Dolayısıyla milliyetçi seçmen sosyolojisini homojen bir grup olarak ele almak mümkün değildir. Bu noktada muhafazakar-geleneksel, ulusalcı-şehirli, yabancı karşıtı-aşırı ve yeni-bireysel olmak üzere en az dört farklı milliyetçi seçmen kümesinden bahsetmek mümkündür. Böylelikle milliyetçi seçmen grubunun eskiyi de kapsayan ancak yeni bir seçmen sosyolojisi olduğunu anlamak gerekiyor. Nitekim ortak noktaları milliyetçilik olmakla birlikte milliyetçilik algıları ayrışan bu karmaşık sosyoloji için genelleyici analiz veya çıkarım yapmak mümkün değildir.
2023’e Doğru MHP ve Yeni Milliyetçi Sosyoloji
MHP’nin söz konusu yeni milliyetçi sosyoloji üzerinden 2023 seçimlerine yönelik yapılan tartışmalarda göz ardı edilmesi oldukça büyük bir hatadır. Bunun ilk ve temel sebebi ise MHP’nin 15 Temmuz sonrası AK Parti ile oluşturduğu Cumhur İttifakı ile birlikte milliyetçi sosyolojide hala en önemli orana sahip geleneksel milliyetçi kümenin en güçlü temsilcisi konumunda yer almasıdır. Özellikle geçmişte AK Parti’ye oy vermiş veya oy verme eğilimine sahip bu grubun milliyetçi-muhafazakar değerleri ön plana çıkaran iki partiden birini tercih etmesi olasıdır.
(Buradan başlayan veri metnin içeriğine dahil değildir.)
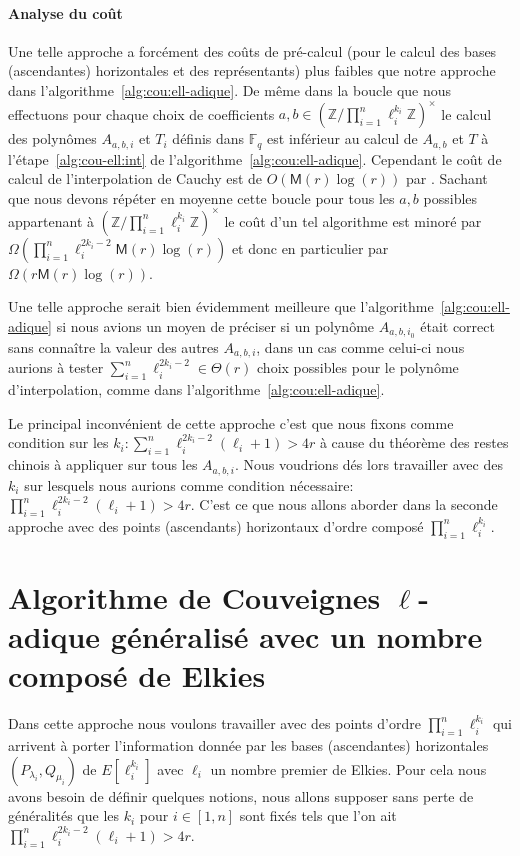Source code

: \documentclass[10pt,a4paper]{book}
\theoremstyle{plain}
\theoremstyle{definition}
\theoremstyle{definition}
\theoremstyle{definition}
\theoremstyle{definition}
\theoremstyle{definition}
\theoremstyle{remark}
\theoremstyle{remark}
\theoremstyle{definition}
\begin{document}
\paragraph{Analyse du coût}
{Une telle approche a forcément des coûts de pré-calcul (pour le calcul des 
bases (ascendantes) horizontales et des représentants) plus faibles que notre 
approche dans l'algorithme~\ref{alg:cou:ell-adique}. De même dans la boucle 
que nous effectuons pour chaque choix de coefficients $a,b \in 
(\mathbb{Z}/\prod_{i=1}^n\ell_i^{k_i} \mathbb{Z})^{\times}$
le calcul des polynômes $A_{a,b,i}$ et $T_i$ définis dans $\mathbb{F}_q$ est 
inférieur au calcul de $A_{a,b}$ et $T$ à l'étape~\ref{alg:cou-ell:int} de 
l'algorithme~\ref{alg:cou:ell-adique}. Cependant le coût de calcul de 
l'interpolation de Cauchy  est de $O(\mathsf{M}(r)\log(r))$ par
 \cite[Théorème 7.5]{algeff17}. Sachant que nous devons répéter en moyenne 
cette boucle pour tous les $a,b$ possibles appartenant à $(\mathbb{Z}/
\prod_{i=1}^n\ell_i^{k_i} \mathbb{Z})^{\times}$
 le coût d'un tel algorithme est minoré par $\Omega(\prod_{i=1}^n\ell_i^{2k_i-2}
 \mathsf{M}(r)\log(r))$ et donc en particulier par $\Omega(r\mathsf{M}(r)
 \log(r))$. 

Une telle approche serait bien évidemment meilleure que 
l'algorithme~\ref{alg:cou:ell-adique} si nous avions un moyen de préciser si un 
polynôme $A_{a,b,i_0}$ était correct sans connaître la valeur des autres 
$A_{a,b,i}$, dans un cas comme celui-ci nous aurions à tester 
$\sum_{i=1}^n \ell_i^{2k_i-2} \in \Theta(r)$ choix possibles pour le polynôme 
d'interpolation, comme dans l'algorithme~\ref{alg:cou:ell-adique}.

Le principal inconvénient de cette approche 
c'est que nous fixons comme condition sur les $k_i: \sum_{i=1}^n\ell_i^{2k_{i}-2}(\ell_i+1)>4r$
à cause du théorème des restes chinois à appliquer sur tous les $A_{a,b,i}$. 
Nous voudrions dés lors travailler avec des $k_i$ sur lesquels nous aurions comme 
condition nécessaire: $\prod_{i=1}^n\ell_i^{2k_{i}-2}(\ell_i+1)>4r$.
C'est ce que nous allons aborder dans la seconde approche avec des points 
(ascendants) horizontaux d'ordre composé $\prod_{i=1}^n \ell_i^{k_i}$.}

\section{Algorithme de Couveignes $\ell$-adique généralisé avec un nombre composé de Elkies}
Dans cette approche nous voulons travailler avec des points d'ordre 
$\prod_{i=1}^{n} \ell_i^{k_i}$ qui arrivent à porter l'information donnée par 
les  bases (ascendantes) horizontales $(P_{\lambda_i},Q_{\mu_i})$ de 
$E[\ell_i^{k_i}]$ avec $\ell_i$ un nombre premier de Elkies. Pour cela 
nous avons besoin de définir quelques notions, nous allons supposer sans perte 
de généralités que les $k_i$ pour $i \in [1,n]$ sont fixés tels que l'on ait 
$\prod_{i=1}^{n} \ell_i^{2k_i-2}(\ell_i+1)>4r$.
\label{sec:cou:con}
\end{document}
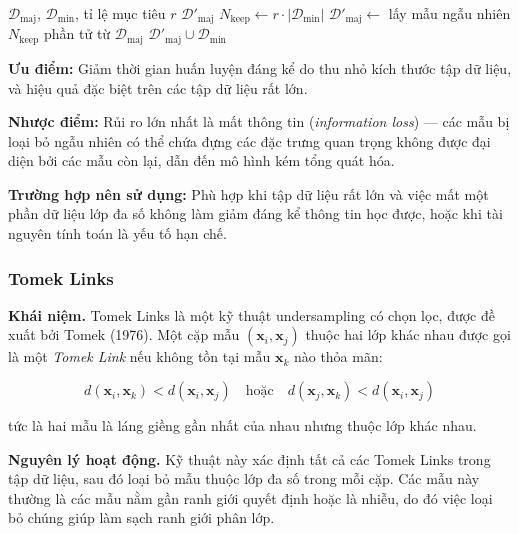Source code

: \begin{algorithm}[H]
\caption{Random Undersampling (RUS)}
\begin{algorithmic}[1]
  \Require $\mathcal{D}_{\text{maj}}$, $\mathcal{D}_{\min}$, tỉ lệ mục tiêu $r$
  \Ensure $\mathcal{D}'_{\text{maj}}$
  \State $N_{\text{keep}} \leftarrow r \cdot |\mathcal{D}_{\min}|$
  \State $\mathcal{D}'_{\text{maj}} \leftarrow$ lấy mẫu ngẫu nhiên $N_{\text{keep}}$ phần tử từ $\mathcal{D}_{\text{maj}}$
  \State \Return $\mathcal{D}'_{\text{maj}} \cup \mathcal{D}_{\min}$
\end{algorithmic}
\end{algorithm}

\textbf{Ưu điểm:} Giảm thời gian huấn luyện đáng kể do thu nhỏ kích thước tập dữ liệu, và hiệu quả đặc biệt trên các tập dữ liệu rất lớn.

\textbf{Nhược điểm:} Rủi ro lớn nhất là mất thông tin (\textit{information loss}) --- các mẫu bị loại bỏ ngẫu nhiên có thể chứa đựng các đặc trưng quan trọng không được đại diện bởi các mẫu còn lại, dẫn đến mô hình kém tổng quát hóa.

\textbf{Trường hợp nên sử dụng:} Phù hợp khi tập dữ liệu rất lớn và việc mất một phần dữ liệu lớp đa số không làm giảm đáng kể thông tin học được, hoặc khi tài nguyên tính toán là yếu tố hạn chế.

\subsubsection{Tomek Links}

\textbf{Khái niệm.}
Tomek Links là một kỹ thuật undersampling có chọn lọc, được đề xuất bởi Tomek (1976). Một cặp mẫu $(\mathbf{x}_i, \mathbf{x}_j)$ thuộc hai lớp khác nhau được gọi là một \textit{Tomek Link} nếu không tồn tại mẫu $\mathbf{x}_k$ nào thỏa mãn:

\begin{equation}
  d(\mathbf{x}_i, \mathbf{x}_k) < d(\mathbf{x}_i, \mathbf{x}_j)
  \quad \text{hoặc} \quad
  d(\mathbf{x}_j, \mathbf{x}_k) < d(\mathbf{x}_i, \mathbf{x}_j)
  \label{eq:tomek}
\end{equation}

\noindent tức là hai mẫu là láng giềng gần nhất của nhau nhưng thuộc lớp khác nhau.

\textbf{Nguyên lý hoạt động.}
Kỹ thuật này xác định tất cả các Tomek Links trong tập dữ liệu, sau đó loại bỏ mẫu thuộc lớp đa số trong mỗi cặp. Các mẫu này thường là các mẫu nằm gần ranh giới quyết định hoặc là nhiễu, do đó việc loại bỏ chúng giúp làm sạch ranh giới phân lớp.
Dolayısıyla MHP, bu tabanı önemli oranda koruduğu kadar, 2018’te tecrübe edildiği gibi, söz konusu seçmen kümesinin algısında AK Parti’nin yegane alternatifi olarak ön plana çıkmaktadır. Böylelikle 2023 seçimleri bağlamında AK Parti-MHP arası oy geçişkenliği mümkün hale gelmekte ve MHP, Cumhur İttifakı açısından bloklar arası oy geçişkenliğini frenleyen bir role sahip olmaktadır. Bu da 2023 seçimlerinde MHP’nin sahip olduğu en kritik roldür.
İkinci olarak MHP, yeni milliyetçi sosyolojiye ulaşmakta İYİ Parti gibi rakiplerinden, sahip olduğu avantajlar ile pozitif anlamda ayrışmaktadır. Bu noktada hem parti olarak sahip olduğu kurumsal ve algısal özdeşleşme hem de rakiplerine kıyasla net bir biçimde sahip olduğu ideolojik pozisyon en önemli avantajlarıdır. Dolayısıyla milliyetçi kaygılar ve ideolojik motivasyonla oy vermeyi önceleyen seçmenler açısından MHP bir adım öne çıkmaktadır.
MHP’nin 2023 açısından bir diğer kritik rolü, Bahçeli’nin 15 Temmuz sonrası sürdürdüğü net söylem ve politikadır. Bahçeli, bu tarihten itibaren tabana veya seçmene göre pozisyon almaktan yahut söylemini şekillendirmekten vazgeçmiş, doğrudan seçmene doğru pozisyonu gösteren bir konuma yerleşmiştir. Bu sayede Bahçeli ve MHP, oy kaybı ve çeşitli dezavantajları göze alarak siyasetin pragmatizm kısıtlamalarından ayrılmış ve milliyetçi sosyolojiye doğru pozisyonu alma davetine başlamıştır. Dolayısıyla MHP, 2023’te ittifak, aday veya söylem karmaşası yaşayan rakiplerinden ayrışarak net bir pozisyonla seçmen karşısına çıkabilmektedir.
Sonuç olarak MHP, 2023 seçimlerinde sanılandan daha kritik bir role sahip olacaktır. Her ne kadar seçim anketleri, her genel seçimde olduğu gibi oylarını düşük gösterse de MHP’nin milliyetçi seçmen sosyolojisi üzerindeki etkisi seçim günü yaklaştıkça ve sonrasında daha iyi anlaşılacaktır.